Danielle Chaperon, © 2003-2004
Dpt de Français moderne – Université de Lausanne

III.2. Montré et raconté

L'intrigue étant inventée, la chaîne des incidents étant établie, il s'agit pour l'auteur classique de sélectionner ce qui sera représenté sur la scène – puisque aussi bien on ne saurait tout montrer d'une Action. L'analyse de la composition dramatique peut donc s'intéresser utilement à la répartition des faits de l'action entre ceux qui sont montrés (sur scène) et ceux qui sont racontés. Tous les auteurs classiques insistent sur l'importance primordiale de cette étape, en soulignant que le choix est aussi bien motivé par des raisons esthétiques (il faut montrer ce qui est beau) et morales (il faut cacher ce qui est ignoble ou horrible, c'est la question des bienséances) que pratiques (on doit renoncer à montrer ce qu'il est difficile de réaliser scéniquement – comme la bataille contre les Maures dans Le Cid).

Le poète examine tout ce qu'il veut, et doit faire connaître aux spectateurs par l'oreille et par les yeux, et se résout de le leur faire réciter, ou de le leur faire voir dit l'Abbé d'Aubignac (La Pratique du théâtre). Le poète n'est pas tenu d'exposer à la vue toutes les actions particulières qui amènent à la principale: il doit choisir celles qui lui sont les plus avantageuses à faire voir, soit par la beauté du spectacle, soit par l'éclat et la véhémence des passions qu'elles produisent, soit par quelque autre agrément qui leur sont attachés, et cacher les autres derrière la scène, pour les faire connaître au spectateur par une narration, renchérit Corneille (Discours sur les trois unités).
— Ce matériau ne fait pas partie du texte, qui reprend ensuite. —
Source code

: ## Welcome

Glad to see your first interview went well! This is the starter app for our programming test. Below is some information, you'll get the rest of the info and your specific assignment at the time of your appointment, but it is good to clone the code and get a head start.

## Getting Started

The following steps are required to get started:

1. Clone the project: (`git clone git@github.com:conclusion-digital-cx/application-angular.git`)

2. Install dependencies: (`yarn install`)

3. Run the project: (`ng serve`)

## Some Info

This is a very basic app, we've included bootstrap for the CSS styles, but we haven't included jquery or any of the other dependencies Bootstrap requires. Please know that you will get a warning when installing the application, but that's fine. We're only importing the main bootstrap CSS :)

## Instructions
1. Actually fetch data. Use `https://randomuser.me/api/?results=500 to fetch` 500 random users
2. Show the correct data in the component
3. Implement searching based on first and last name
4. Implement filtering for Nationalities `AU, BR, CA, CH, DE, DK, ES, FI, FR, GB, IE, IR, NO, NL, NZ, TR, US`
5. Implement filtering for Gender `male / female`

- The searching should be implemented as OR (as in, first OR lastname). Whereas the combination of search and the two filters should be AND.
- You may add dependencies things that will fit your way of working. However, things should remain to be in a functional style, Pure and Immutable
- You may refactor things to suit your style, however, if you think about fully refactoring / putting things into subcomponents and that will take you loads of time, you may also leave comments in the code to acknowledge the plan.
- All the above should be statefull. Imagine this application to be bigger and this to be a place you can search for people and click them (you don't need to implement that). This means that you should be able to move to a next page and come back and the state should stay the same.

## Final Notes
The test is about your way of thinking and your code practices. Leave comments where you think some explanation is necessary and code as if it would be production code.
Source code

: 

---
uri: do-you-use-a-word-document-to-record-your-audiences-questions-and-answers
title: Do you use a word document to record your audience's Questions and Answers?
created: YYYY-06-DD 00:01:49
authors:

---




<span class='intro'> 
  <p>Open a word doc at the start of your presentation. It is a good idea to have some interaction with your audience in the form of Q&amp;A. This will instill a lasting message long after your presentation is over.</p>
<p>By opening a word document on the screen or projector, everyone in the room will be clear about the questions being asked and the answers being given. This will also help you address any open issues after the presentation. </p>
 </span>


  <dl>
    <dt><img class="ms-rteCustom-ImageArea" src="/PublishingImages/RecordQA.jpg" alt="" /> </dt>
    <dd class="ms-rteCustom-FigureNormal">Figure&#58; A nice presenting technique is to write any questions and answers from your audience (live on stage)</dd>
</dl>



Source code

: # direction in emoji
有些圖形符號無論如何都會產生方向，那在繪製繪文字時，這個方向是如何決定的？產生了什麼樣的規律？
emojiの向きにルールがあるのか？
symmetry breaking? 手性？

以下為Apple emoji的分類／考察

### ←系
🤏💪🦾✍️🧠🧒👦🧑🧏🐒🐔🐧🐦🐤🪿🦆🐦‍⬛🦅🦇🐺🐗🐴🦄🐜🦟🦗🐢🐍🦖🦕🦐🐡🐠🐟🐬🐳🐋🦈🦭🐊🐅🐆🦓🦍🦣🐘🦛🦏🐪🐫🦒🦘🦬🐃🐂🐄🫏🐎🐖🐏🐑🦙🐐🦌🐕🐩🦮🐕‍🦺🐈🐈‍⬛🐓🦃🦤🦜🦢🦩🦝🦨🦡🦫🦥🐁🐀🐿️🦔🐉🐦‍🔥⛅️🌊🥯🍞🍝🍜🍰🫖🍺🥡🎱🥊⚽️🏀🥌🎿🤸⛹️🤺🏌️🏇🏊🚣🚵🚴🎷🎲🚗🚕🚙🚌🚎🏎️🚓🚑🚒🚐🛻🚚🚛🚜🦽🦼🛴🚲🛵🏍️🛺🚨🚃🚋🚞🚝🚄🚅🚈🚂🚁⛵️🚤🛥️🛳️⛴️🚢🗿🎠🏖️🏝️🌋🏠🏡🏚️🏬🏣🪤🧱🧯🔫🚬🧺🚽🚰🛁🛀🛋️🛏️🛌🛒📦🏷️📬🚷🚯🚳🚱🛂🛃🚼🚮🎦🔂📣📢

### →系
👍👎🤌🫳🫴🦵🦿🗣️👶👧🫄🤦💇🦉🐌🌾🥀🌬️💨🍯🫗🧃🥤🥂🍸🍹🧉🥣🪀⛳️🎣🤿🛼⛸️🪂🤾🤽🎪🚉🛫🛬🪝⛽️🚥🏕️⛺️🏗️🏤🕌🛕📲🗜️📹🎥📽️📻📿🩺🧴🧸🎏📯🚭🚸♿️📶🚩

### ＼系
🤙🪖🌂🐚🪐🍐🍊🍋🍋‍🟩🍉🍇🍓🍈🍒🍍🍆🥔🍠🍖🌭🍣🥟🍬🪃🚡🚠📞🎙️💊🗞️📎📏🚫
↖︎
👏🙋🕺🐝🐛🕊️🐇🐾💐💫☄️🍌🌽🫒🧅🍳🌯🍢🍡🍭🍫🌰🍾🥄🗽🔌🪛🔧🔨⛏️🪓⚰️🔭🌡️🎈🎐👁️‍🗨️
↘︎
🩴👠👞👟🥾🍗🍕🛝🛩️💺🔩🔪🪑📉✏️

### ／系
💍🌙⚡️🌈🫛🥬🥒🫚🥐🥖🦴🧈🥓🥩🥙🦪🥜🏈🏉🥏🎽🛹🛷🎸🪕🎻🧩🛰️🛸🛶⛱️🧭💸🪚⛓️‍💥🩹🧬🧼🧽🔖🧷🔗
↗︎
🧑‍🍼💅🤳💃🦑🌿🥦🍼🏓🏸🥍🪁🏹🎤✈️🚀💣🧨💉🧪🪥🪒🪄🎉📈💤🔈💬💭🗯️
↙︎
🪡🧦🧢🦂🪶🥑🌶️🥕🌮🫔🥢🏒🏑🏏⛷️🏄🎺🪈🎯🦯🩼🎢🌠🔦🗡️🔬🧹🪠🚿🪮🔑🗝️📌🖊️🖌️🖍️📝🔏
L'analyse de cet aspect du Drame reste intéressante dans le cas des pièces non classiques, mais elle ne pourra pas se fonder pareillement sur l'existence préalable d'une intrigue et d'une action. En effet, les auteurs modernes ou contemporains (comme Michel Vinaver dans certaines de ses pièces) peuvent très bien monter des scènes et des répliques en considérant la question de l'action comme étant très secondaire.